New Racetrack Memory discovered by IBM researchers

Information technology company IBM announced on Thursday that its researchers have revealed a previously unknown new memory, Racetrack memory.

IBM said that this new class of memory stands to improve memory capabilities within mobile phones, laptop computers and business-class servers. It could enable devices to store much more information – as much as a factor of 100 times greater – while using much less energy than today’s designs.

The Racetrack memory project, which was initiated in IBM’s Research labs six years ago, instead of making computers seek out the data it needs – as is the case in traditional computing systems – automatically moves data to where it can be used, sliding magnetic bits back and forth along nanowire ‘racetracks’.

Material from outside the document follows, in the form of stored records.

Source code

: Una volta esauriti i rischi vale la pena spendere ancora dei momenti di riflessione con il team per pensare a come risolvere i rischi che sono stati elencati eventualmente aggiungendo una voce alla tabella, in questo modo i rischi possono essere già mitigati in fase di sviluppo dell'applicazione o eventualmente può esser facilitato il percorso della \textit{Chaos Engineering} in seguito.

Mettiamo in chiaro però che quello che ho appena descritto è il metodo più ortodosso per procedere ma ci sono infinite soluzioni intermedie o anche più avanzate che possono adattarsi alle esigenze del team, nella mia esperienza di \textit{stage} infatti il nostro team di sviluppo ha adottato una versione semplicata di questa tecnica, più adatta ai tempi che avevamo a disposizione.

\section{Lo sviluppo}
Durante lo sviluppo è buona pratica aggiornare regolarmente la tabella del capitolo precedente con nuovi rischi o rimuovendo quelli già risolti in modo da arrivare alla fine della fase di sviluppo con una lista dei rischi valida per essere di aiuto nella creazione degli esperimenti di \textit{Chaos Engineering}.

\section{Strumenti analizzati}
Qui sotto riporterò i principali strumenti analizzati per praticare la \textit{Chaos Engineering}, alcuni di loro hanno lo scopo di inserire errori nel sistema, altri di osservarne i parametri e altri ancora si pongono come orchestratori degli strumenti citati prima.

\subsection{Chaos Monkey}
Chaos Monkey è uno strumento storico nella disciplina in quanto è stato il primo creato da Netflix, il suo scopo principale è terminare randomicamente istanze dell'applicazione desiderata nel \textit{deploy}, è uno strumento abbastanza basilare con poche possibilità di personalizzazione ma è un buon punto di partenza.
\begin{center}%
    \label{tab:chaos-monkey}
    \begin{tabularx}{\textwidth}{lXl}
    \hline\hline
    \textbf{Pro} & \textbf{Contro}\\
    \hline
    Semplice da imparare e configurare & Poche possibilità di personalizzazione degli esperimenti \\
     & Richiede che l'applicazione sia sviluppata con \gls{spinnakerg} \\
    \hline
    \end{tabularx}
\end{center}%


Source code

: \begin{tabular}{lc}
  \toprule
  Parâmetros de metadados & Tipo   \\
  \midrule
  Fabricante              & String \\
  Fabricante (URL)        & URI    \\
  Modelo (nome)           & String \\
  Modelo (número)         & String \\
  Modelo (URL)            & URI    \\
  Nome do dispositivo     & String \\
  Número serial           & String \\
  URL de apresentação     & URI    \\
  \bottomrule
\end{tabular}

This technique is expected to allow electronic manufacturers to design a portable device capable of storing all the movies produced worldwide in a given year with room to spare.

Digital data is typically stored in magnetic hard disk drives, or in solid state memory such as Flash memory. The new Racetrack memory aims to combine the best attributes of these two types of devices by storing data as magnetic regions – also called domains – in racetracks just a few tens of nanometres wide. This new Racetrack memory uses the spin of electrons to move data at hundreds of miles per hour to atomically precise positions along the nanowire racetrack.

IBM said its researchers are the first to measure the movement and processing of digital data as a magnetic pattern on nanowires 1,000 times finer than a human hair.

IBM said that the details and results of this research effort will be reported in the 24 December 2010 issue of Science. The paper is titled ‘Dynamics of magnetic domain walls under their own inertia’ and is authored by Luc Thomas, Rai Moriya, Charles Rettner and Stuart Parkin of IBM Research – Almaden.